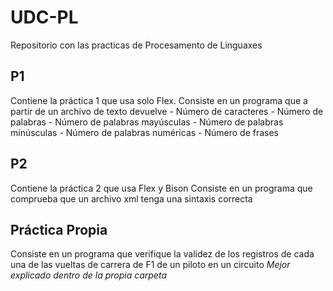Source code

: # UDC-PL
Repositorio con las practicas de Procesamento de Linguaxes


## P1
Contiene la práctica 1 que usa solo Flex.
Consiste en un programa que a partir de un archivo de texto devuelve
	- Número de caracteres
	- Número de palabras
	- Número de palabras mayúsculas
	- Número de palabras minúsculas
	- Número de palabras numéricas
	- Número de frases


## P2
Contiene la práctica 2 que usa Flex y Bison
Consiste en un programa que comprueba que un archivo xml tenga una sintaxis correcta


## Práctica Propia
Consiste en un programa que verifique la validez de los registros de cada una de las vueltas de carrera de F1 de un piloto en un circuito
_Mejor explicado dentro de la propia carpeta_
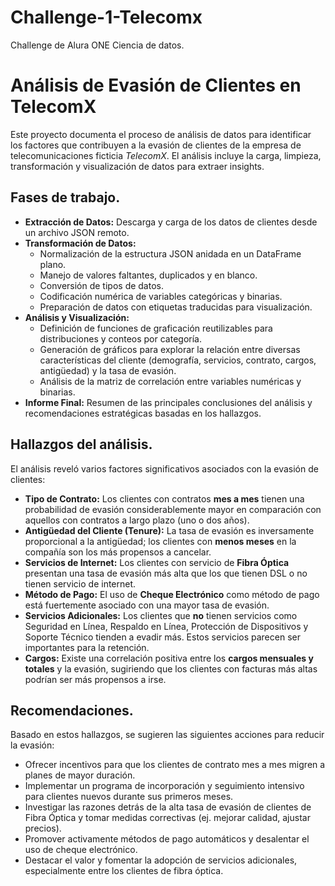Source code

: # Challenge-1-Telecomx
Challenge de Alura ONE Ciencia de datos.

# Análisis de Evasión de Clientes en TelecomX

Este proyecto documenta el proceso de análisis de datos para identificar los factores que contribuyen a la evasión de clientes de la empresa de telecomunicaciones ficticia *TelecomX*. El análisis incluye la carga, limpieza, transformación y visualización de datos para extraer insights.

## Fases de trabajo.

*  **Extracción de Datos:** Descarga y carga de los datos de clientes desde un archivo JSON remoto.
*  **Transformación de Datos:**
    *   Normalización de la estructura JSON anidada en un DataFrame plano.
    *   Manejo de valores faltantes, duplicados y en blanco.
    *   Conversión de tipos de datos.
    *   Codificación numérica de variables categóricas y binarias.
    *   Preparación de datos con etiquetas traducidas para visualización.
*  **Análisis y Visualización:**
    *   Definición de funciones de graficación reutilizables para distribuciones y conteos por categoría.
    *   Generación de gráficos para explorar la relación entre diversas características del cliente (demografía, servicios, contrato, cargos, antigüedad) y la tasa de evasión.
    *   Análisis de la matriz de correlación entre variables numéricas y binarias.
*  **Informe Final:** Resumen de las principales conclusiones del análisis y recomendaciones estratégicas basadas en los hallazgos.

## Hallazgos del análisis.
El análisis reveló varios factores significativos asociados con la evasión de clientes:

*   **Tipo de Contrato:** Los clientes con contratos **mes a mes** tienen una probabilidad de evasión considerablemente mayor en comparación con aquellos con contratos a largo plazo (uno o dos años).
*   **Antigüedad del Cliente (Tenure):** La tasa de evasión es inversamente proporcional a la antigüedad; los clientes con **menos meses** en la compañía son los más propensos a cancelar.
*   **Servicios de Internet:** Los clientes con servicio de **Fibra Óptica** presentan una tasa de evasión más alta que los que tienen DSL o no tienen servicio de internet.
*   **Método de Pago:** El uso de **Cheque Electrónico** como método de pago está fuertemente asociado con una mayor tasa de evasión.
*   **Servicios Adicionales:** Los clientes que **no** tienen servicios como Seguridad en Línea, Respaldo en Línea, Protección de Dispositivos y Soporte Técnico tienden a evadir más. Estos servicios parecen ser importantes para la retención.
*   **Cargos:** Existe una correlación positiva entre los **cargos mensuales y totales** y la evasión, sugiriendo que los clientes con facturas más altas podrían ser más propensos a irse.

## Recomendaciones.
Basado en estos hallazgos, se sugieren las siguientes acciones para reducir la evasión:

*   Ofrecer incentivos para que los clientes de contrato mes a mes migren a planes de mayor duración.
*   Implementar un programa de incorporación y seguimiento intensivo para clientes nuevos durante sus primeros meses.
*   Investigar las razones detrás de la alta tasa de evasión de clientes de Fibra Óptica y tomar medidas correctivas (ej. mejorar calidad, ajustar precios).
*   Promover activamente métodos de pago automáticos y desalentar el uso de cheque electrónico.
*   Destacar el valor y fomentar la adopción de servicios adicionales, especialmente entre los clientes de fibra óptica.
==
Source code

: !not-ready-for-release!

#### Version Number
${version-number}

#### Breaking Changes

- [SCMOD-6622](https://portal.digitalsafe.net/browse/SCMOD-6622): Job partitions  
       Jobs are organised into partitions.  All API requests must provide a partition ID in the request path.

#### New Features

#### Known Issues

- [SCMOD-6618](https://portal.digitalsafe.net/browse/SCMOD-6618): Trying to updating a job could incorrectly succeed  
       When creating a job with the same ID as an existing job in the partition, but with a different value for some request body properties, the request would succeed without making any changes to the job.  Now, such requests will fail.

> **PROBLEM STATEMENT**: Would you print exactly, and only, the lines of the data above from the line with "para la retención." through the line with "de fibra óptica.", inclusive?

> **ANSWER TO THE EXERCISE**:
*   **Servicios Adicionales:** Los clientes que **no** tienen servicios como Seguridad en Línea, Respaldo en Línea, Protección de Dispositivos y Soporte Técnico tienden a evadir más. Estos servicios parecen ser importantes para la retención.
*   **Cargos:** Existe una correlación positiva entre los **cargos mensuales y totales** y la evasión, sugiriendo que los clientes con facturas más altas podrían ser más propensos a irse.

## Recomendaciones.
Basado en estos hallazgos, se sugieren las siguientes acciones para reducir la evasión:

*   Ofrecer incentivos para que los clientes de contrato mes a mes migren a planes de mayor duración.
*   Implementar un programa de incorporación y seguimiento intensivo para clientes nuevos durante sus primeros meses.
*   Investigar las razones detrás de la alta tasa de evasión de clientes de Fibra Óptica y tomar medidas correctivas (ej. mejorar calidad, ajustar precios).
*   Promover activamente métodos de pago automáticos y desalentar el uso de cheque electrónico.
*   Destacar el valor y fomentar la adopción de servicios adicionales, especialmente entre los clientes de fibra óptica.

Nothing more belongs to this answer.